» Prompt: What is needed here is an exact printout of the data, with no pictures included.
++++ Task inputs ++++
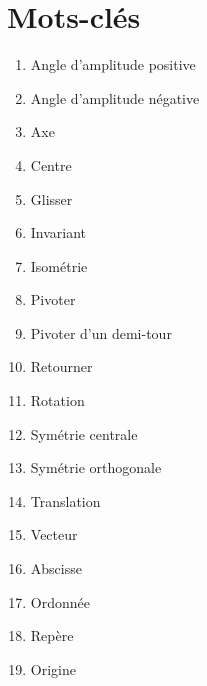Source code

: \documentclass[../../syllabus_1.tex]{subfiles}
\begin{document}
\newpage
\section*{Mots-clés}
\begin{enumerate}[cols=2, label=\textbf{\arabic*.}]
    \item Angle d'amplitude positive
    \item Angle d'amplitude négative
    \item Axe
    \item Centre
    \item Glisser
    \item Invariant
    \item Isométrie
    \item Pivoter
    \item Pivoter d'un demi-tour
    \item Retourner
    \item Rotation
    \item Symétrie centrale
    \item Symétrie orthogonale
    \item Translation
    \item Vecteur
    \item Abscisse
    \item Ordonnée
    \item Repère
    \item Origine
\end{enumerate}
\end{document}
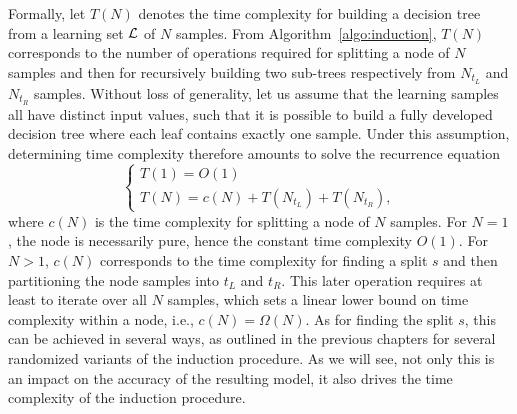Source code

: Formally, let $T(N)$ denotes the time complexity for building a decision tree from a
learning set ${\cal L}$ of $N$ samples. From Algorithm~\ref{algo:induction},
$T(N)$ corresponds to the number of operations required for splitting a node of $N$ samples and then for recursively
building two sub-trees respectively from $N_{t_L}$ and $N_{t_R}$ samples. Without
loss of generality, let us assume that the learning samples all have distinct
input values, such that it is possible to build a fully developed decision tree
where each leaf contains exactly one sample. Under this assumption, determining
time complexity therefore amounts to solve the recurrence equation
\begin{equation}
\begin{cases}
T(1) = O(1) \\
T(N) = c(N) + T(N_{t_L}) + T(N_{t_R}),
\end{cases}
\end{equation}
where $c(N)$ is the time complexity for splitting a node of $N$ samples. For
$N=1$, the node is necessarily pure, hence the constant time complexity $O(1)$.
For $N>1$, $c(N)$ corresponds to the time complexity for finding a split $s$
and then partitioning the node samples into ${t_L}$ and ${t_R}$. This later
operation requires at least to iterate over all $N$ samples, which sets a
linear lower bound on time complexity within a node, i.e., $c(N)=\Omega(N)$. As
for finding the split $s$, this can be achieved in several ways, as outlined in
the previous chapters  for several randomized variants of the induction
procedure. As we will see, not only this is an impact on the accuracy of the
resulting model, it also drives the time complexity of the induction procedure.

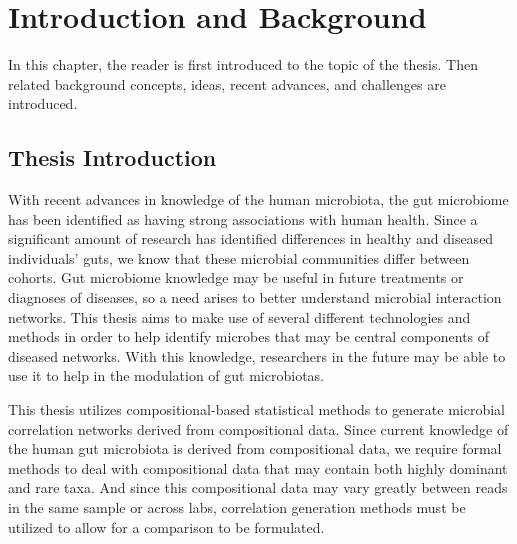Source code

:
\chapter{Introduction and Background}
\bigskip

In this chapter, the reader is first introduced to the topic of the thesis. Then related background concepts, ideas, recent advances, and challenges are introduced.


\section{Thesis Introduction}\label{intro-overall}

With recent advances in knowledge of the human microbiota, the gut microbiome has been identified as having strong associations with human health. Since a significant amount of research has identified differences in healthy and diseased individuals' guts, we know that these microbial communities differ between cohorts. Gut microbiome knowledge may be useful in future treatments or diagnoses of diseases, so a need arises to better understand microbial interaction networks. This thesis aims to make use of several different technologies and methods in order to help identify microbes that may be central components of diseased networks. With this knowledge, researchers in the future may be able to use it to help in the modulation of gut microbiotas.

This thesis utilizes compositional-based statistical methods to generate microbial correlation networks derived from compositional data. Since current knowledge of the human gut microbiota is derived from compositional data, we require formal methods to deal with compositional data that may contain both highly dominant and rare taxa. And since this compositional data may vary greatly between reads in the same sample or across labs, correlation generation methods must be utilized to allow for a comparison to be formulated.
++++
» Written reply:
Source code

: \documentclass[../../syllabus_1.tex]{subfiles}
\begin{document}
\newpage
\section*{Mots-clés}
\begin{enumerate}[cols=2, label=\textbf{\arabic*.}]
    \item Angle d'amplitude positive
    \item Angle d'amplitude négative
    \item Axe
    \item Centre
    \item Glisser
    \item Invariant
    \item Isométrie
    \item Pivoter
    \item Pivoter d'un demi-tour
    \item Retourner
    \item Rotation
    \item Symétrie centrale
    \item Symétrie orthogonale
    \item Translation
    \item Vecteur
    \item Abscisse
    \item Ordonnée
    \item Repère
    \item Origine
\end{enumerate}
\end{document}
Source code

: Formally, let $T(N)$ denotes the time complexity for building a decision tree from a
learning set ${\cal L}$ of $N$ samples. From Algorithm~\ref{algo:induction},
$T(N)$ corresponds to the number of operations required for splitting a node of $N$ samples and then for recursively
building two sub-trees respectively from $N_{t_L}$ and $N_{t_R}$ samples. Without
loss of generality, let us assume that the learning samples all have distinct
input values, such that it is possible to build a fully developed decision tree
where each leaf contains exactly one sample. Under this assumption, determining
time complexity therefore amounts to solve the recurrence equation
\begin{equation}
\begin{cases}
T(1) = O(1) \\
T(N) = c(N) + T(N_{t_L}) + T(N_{t_R}),
\end{cases}
\end{equation}
where $c(N)$ is the time complexity for splitting a node of $N$ samples. For
$N=1$, the node is necessarily pure, hence the constant time complexity $O(1)$.
For $N>1$, $c(N)$ corresponds to the time complexity for finding a split $s$
and then partitioning the node samples into ${t_L}$ and ${t_R}$. This later
operation requires at least to iterate over all $N$ samples, which sets a
linear lower bound on time complexity within a node, i.e., $c(N)=\Omega(N)$. As
for finding the split $s$, this can be achieved in several ways, as outlined in
the previous chapters  for several randomized variants of the induction
procedure. As we will see, not only this is an impact on the accuracy of the
resulting model, it also drives the time complexity of the induction procedure.

Source code

:
\chapter{Introduction and Background}
\bigskip

In this chapter, the reader is first introduced to the topic of the thesis. Then related background concepts, ideas, recent advances, and challenges are introduced.


\section{Thesis Introduction}\label{intro-overall}

With recent advances in knowledge of the human microbiota, the gut microbiome has been identified as having strong associations with human health. Since a significant amount of research has identified differences in healthy and diseased individuals' guts, we know that these microbial communities differ between cohorts. Gut microbiome knowledge may be useful in future treatments or diagnoses of diseases, so a need arises to better understand microbial interaction networks. This thesis aims to make use of several different technologies and methods in order to help identify microbes that may be central components of diseased networks. With this knowledge, researchers in the future may be able to use it to help in the modulation of gut microbiotas.

This thesis utilizes compositional-based statistical methods to generate microbial correlation networks derived from compositional data. Since current knowledge of the human gut microbiota is derived from compositional data, we require formal methods to deal with compositional data that may contain both highly dominant and rare taxa. And since this compositional data may vary greatly between reads in the same sample or across labs, correlation generation methods must be utilized to allow for a comparison to be formulated.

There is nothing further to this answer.